B.Trauma of genital tract...full assessment of entire genital tract is essential. The perineum, vagina & cevix
should be inspected for bleeding sources. Pressure should be applied to bleeding area & repaire
attempted. If the patient is shocked & the amount of vaginal bleeding is normal, conside intra-abdominal
sources as rupture uterus, broad ligament hematoma, subcapsular liver rupture, rupture spleen.
C.Tissue... (retained products of conception) usually due to retained placenta, cotyledon or membrane.
Examine mother vaginally to assess the adherence of placenta, if adherent, repeated oxytocin dose+ empty
the bladder+transfer the patient to theatre for manual removal of it.
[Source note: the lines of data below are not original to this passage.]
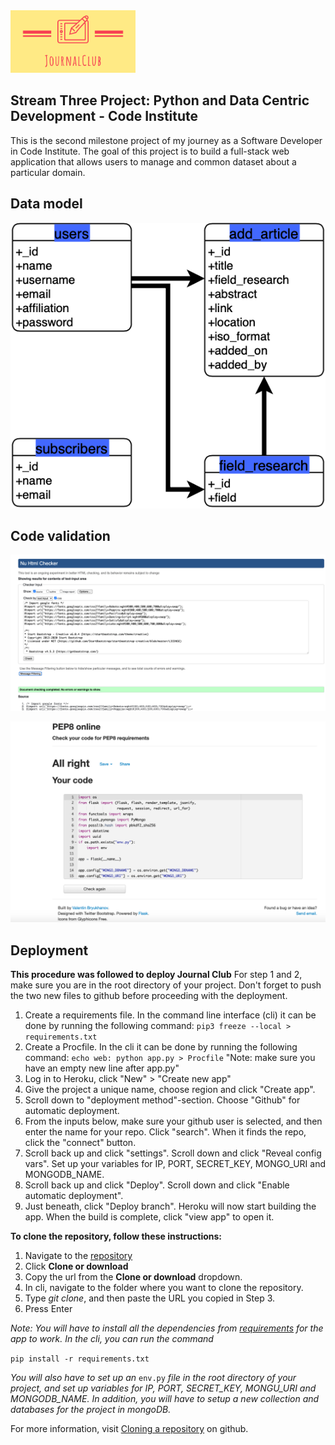 
<img src="/static/assets/img/logo_2.png" alt="drawing" width="200"/>



## Stream Three Project: Python and Data Centric Development - Code Institute

This is the second milestone project of my journey as a Software Developer in Code Institute. The goal of this project is to build a full-stack web application that allows users to manage and common dataset about a particular domain.

## Data model

![data model](/static/assets/img/datamodel.png)

## Code validation
![python validation](/static/assets/code_validation/css_w3c.png)

![python validation](/static/assets/code_validation/python_pep8.png)


## Deployment

**This procedure was followed to deploy Journal Club**
For step 1 and 2, make sure you are in the root directory of your project. Don't forget to push the two new files to github before proceeding with the deployment.

1. Create a requirements file. In the command line interface (cli)  it can be done by running the following command:
`pip3 freeze --local > requirements.txt`
2. Create a Procfile. In the cli it can be done by running the following command: `echo web: python app.py > Procfile` "Note: make sure you have an empty new line after app.py"
3. Log in to Heroku, click "New" > "Create new app"
4. Give the project a unique name, choose region and click "Create app".
5. Scroll down to "deployment method"-section. Choose "Github" for automatic deployment.
6. From the inputs below, make sure your github user is selected, and then enter the name for your repo. Click "search". When it finds the repo, click the "connect" button. 
7. Scroll back up and click "settings". Scroll down and click "Reveal config vars". Set up your variables for IP, PORT, SECRET_KEY, MONGO_URI and MONGODB_NAME.
8. Scroll back up and click "Deploy". Scroll down and click "Enable automatic deployment". 
9. Just beneath, click "Deploy branch". Heroku will now start building the app. When the build is complete, click "view app" to open it.

**To clone the repository, follow these instructions:**

1. Navigate to the [repository](https://github.com/jdquerales/MilestoneProject_3)
2. Click **Clone or download**
3. Copy the url from the **Clone or download** dropdown.
4. In cli, navigate to the folder where you want to clone the repository.
5. Type *git clone*, and then paste the URL you copied in Step 3.
6. Press Enter

*Note: You will have to install all the dependencies from [requirements](https://github.com/jdquerales/MilestoneProject_3/blob/master/requirements.txt) for the app to work. In the cli, you can run the command* 

`pip install -r requirements.txt`

*You will also have to set up an* `env.py` *file in the root directory of your project, and set up variables for IP, PORT, SECRET_KEY, MONGU_URI and MONGODB_NAME. In addition, you will have to setup a new collection and databases for the project in mongoDB.*

For more information, visit [Cloning a repository](https://help.github.com/en/github/creating-cloning-and-archiving-repositories/cloning-a-repository)
on github.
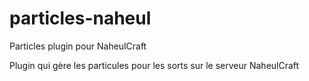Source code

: # particles-naheul
Particles plugin pour NaheulCraft

Plugin qui gère les particules pour les sorts sur le serveur NaheulCraft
D.Thrombin... (abnormalities of coagulation ) it's rarely the primary cause of PPH.
¤¤¤Surgical
Surgical interventions should be initiated sooner as hysterectomy in case of rupture uterus, placenta
accreta or uncontrolled massive bleeding. The following procedures avilable are;
a-balloon tamponade as (Foley catheter or Bakri balloon or Sengstaken Blakmore catheter)
b-haemostatic uterine brace suturing (B-Lynch suture ) to anterior & posterior uterine walls has been
shown to be effective with reports of successful pregnancy following it.
c-bilateral ligation of uterine arteries.
d-bilateral ligation of internal iliac arteries.
e-selective arterial embolization.
f-hysterectomy.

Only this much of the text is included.